【連覇狙う福原 気がかりな右肘の回復具合と勝負勘】
2012年度の卓球日本一を決める全日本卓球選手権が15日から東京・代々木第一体育館で開幕する。女子シングルスでは前回悲願の優勝を果たした福原愛(ANA)の連覇が成るのか、それとも石川佳純(全農)が雪辱するのか。過去5度優勝の平野早矢香(ミキハウス)も4年ぶりの頂点を目指す。ロンドン五輪団体銀メダルのこの3人を中心に、19日の決勝に向けて熱い戦いが繰り広げられそうだ。優勝者は5月の世界選手権パリ大会・6月のアジア選手権釜山大会の代表に内定する。
【過去10年間の優勝者】 2002年梅村礼▽03年平野早矢香▽04年平野早矢香▽05年金沢咲希▽06年平野早矢香▽07年平野早矢香▽08年平野早矢香▽09年王輝▽10年石川佳純▽11年福原愛
競技日程によると、女子シングルスは16日1回戦、17日2~4回戦、18日5~6回戦、19日準々決勝、準決勝、決勝。シード選手は4回戦から登場する。前回優勝の福原が第1シード、石川が第2シード、前回3位の田代早紀(日本生命)が第3シード、平野が第4シード。
【福原はダブルスを避けシングルスに専念】
福原はロンドン五輪後の8月下旬、右肘を手術し、練習を再開したのは11月に入ってから。12月の復帰戦ITTFワールドツアー・グランドファイナルの初戦で中国の新鋭、陳夢にストレートで敗れた。当時の世界ランクは福原が6位(1月5日現在7位)で陳夢は13位(同10位)と格下。ただ福原にとっては約4カ月ぶりの大会で「良いボールも入ったし復帰戦としてはいい方」と前向きにとらえている。
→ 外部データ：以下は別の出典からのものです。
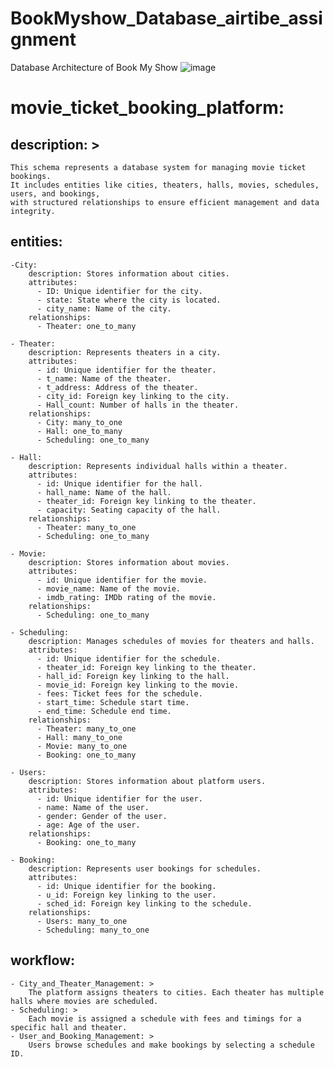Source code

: # BookMyshow_Database_airtibe_assignment
Database Architecture of Book My Show
![image](https://github.com/user-attachments/assets/4dcdb522-fefa-4b3e-af0f-3f4d8711b3e7)

# movie_ticket_booking_platform:
  ## description: >
    This schema represents a database system for managing movie ticket bookings. 
    It includes entities like cities, theaters, halls, movies, schedules, users, and bookings, 
    with structured relationships to ensure efficient management and data integrity.
  ## entities:
    -City:
        description: Stores information about cities.
        attributes:
          - ID: Unique identifier for the city.
          - state: State where the city is located.
          - city_name: Name of the city.
        relationships:
          - Theater: one_to_many

    - Theater:
        description: Represents theaters in a city.
        attributes:
          - id: Unique identifier for the theater.
          - t_name: Name of the theater.
          - t_address: Address of the theater.
          - city_id: Foreign key linking to the city.
          - Hall_count: Number of halls in the theater.
        relationships:
          - City: many_to_one
          - Hall: one_to_many
          - Scheduling: one_to_many

    - Hall:
        description: Represents individual halls within a theater.
        attributes:
          - id: Unique identifier for the hall.
          - hall_name: Name of the hall.
          - theater_id: Foreign key linking to the theater.
          - capacity: Seating capacity of the hall.
        relationships:
          - Theater: many_to_one
          - Scheduling: one_to_many

    - Movie:
        description: Stores information about movies.
        attributes:
          - id: Unique identifier for the movie.
          - movie_name: Name of the movie.
          - imdb_rating: IMDb rating of the movie.
        relationships:
          - Scheduling: one_to_many

    - Scheduling:
        description: Manages schedules of movies for theaters and halls.
        attributes:
          - id: Unique identifier for the schedule.
          - theater_id: Foreign key linking to the theater.
          - hall_id: Foreign key linking to the hall.
          - movie_id: Foreign key linking to the movie.
          - fees: Ticket fees for the schedule.
          - start_time: Schedule start time.
          - end_time: Schedule end time.
        relationships:
          - Theater: many_to_one
          - Hall: many_to_one
          - Movie: many_to_one
          - Booking: one_to_many

    - Users:
        description: Stores information about platform users.
        attributes:
          - id: Unique identifier for the user.
          - name: Name of the user.
          - gender: Gender of the user.
          - age: Age of the user.
        relationships:
          - Booking: one_to_many

    - Booking:
        description: Represents user bookings for schedules.
        attributes:
          - id: Unique identifier for the booking.
          - u_id: Foreign key linking to the user.
          - sched_id: Foreign key linking to the schedule.
        relationships:
          - Users: many_to_one
          - Scheduling: many_to_one

  ## workflow:
    - City_and_Theater_Management: >
        The platform assigns theaters to cities. Each theater has multiple halls where movies are scheduled.
    - Scheduling: >
        Each movie is assigned a schedule with fees and timings for a specific hall and theater.
    - User_and_Booking_Management: >
        Users browse schedules and make bookings by selecting a schedule ID.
福原は前回、石川とのペアで出場した女子ダブルスを回避し、シングルスに専念する(石川は混合ダブルスに出る予定)。福原の組には学生チャンピオンの丹羽美里(淑徳大)、全日本社会人選手権準優勝の若宮三沙子(日本生命)らがいる。丹羽は丹羽孝希の姉で、昨秋の全日本大学選手権を大学1年で制覇した。福原がロンドン五輪時の状態まで復調していれば問題ないが、波乱が起きる可能性もある。
【世界9位の石川好調、4年ぶりの頂点目指す平野】
平野の組には社会人2連覇の藤井寛子(日本生命)、カット主戦型の石垣優香(淑徳大)らが入っている。藤井は前々回も含め過去3回決勝まで進みながら平野、石川に敗れ準優勝に終わっており、今大会に悲願成就をかける。平野が順当に勝ち上がれば準決勝で福原と当たりそう。2人は前回も準決勝で対戦、平野は福原にストレート負けしているだけに、その雪辱を果たしたいところ。
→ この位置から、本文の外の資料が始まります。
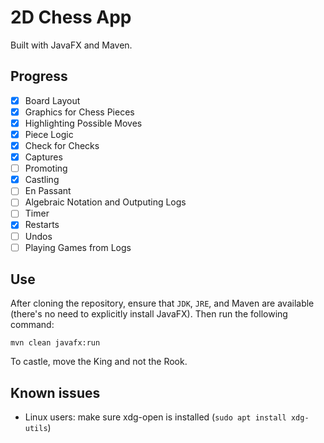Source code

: # 2D Chess App
Built with JavaFX and Maven.

## Progress
- [x] Board Layout
- [x] Graphics for Chess Pieces
- [x] Highlighting Possible Moves
- [x] Piece Logic
- [x] Check for Checks
- [x] Captures 
- [ ] Promoting
- [x] Castling 
- [ ] En Passant
- [ ] Algebraic Notation and Outputing Logs
- [ ] Timer
- [x] Restarts
- [ ] Undos
- [ ] Playing Games from Logs

## Use
After cloning the repository, ensure that ``JDK``, ``JRE``, and Maven are available (there's no need to explicitly install JavaFX). Then run the following command:

``mvn clean javafx:run``

To castle, move the King and not the Rook. 

## Known issues
- Linux users: make sure xdg-open is installed (``sudo apt install xdg-utils``)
石川は現在世界ランク9位。昨年12月のワールドツアー・グランドファイナルのU21(21歳以下)で優勝するなど好調を維持している。同じ組には〝愛ちゃん3世〟ともいわれる高校チャンピオンの前田美優(福岡・希望が丘高)、前回ベスト8の藤井優子(日本生命)らがいるが、実力的に見て石川の勝ち上がりはほぼ間違いないだろう。順当なら準決勝で、唯一五輪代表のいない田代の組の勝者と当たる。
田代は前回初めて準決勝に進出したが、石川にストレートで敗れている。田代の組にはベテランの福岡春菜(中国電力)や前回5位の森薗美咲(日立化成)もおり、混戦が予想される。福岡は昨年10月の全日本選手権の団体の部で全勝し、決勝で日本生命を破って中国電力の優勝に貢献した。森薗は12月の代表選考会で優勝し、一足早く世界選手権への出場権を獲得している。
【スーパー小学生や〝愛ちゃん3世〟らの活躍にも期待】
ジュニア勢も注目を集めそうだ。中でもU15(15歳以下)では世界ランク上位の選手が多い。伊藤美誠(静岡・豊田町卓球スポーツ少年団)が2位、浜本由惟(JOCエリートアカデミー)が3位、加藤美優(同)と平野美宇(ミキハウスJSC山梨)が4位にランクされている。伊藤と平野はまだ小学6年生だ。
昨年のインターハイ決勝で対戦した前田美優と徳永美子(ともに希望が丘高1年)、後藤杯女子ジュニア優勝の加藤杏華(県立岐阜商業高)らが社会人や大学生を相手にどんな戦いぶりを見せてくれるかも楽しみだ。今大会では女子ダブルスで日本生命の藤井寛子・若宮三沙子組の4連覇が成るかどうかも注目される。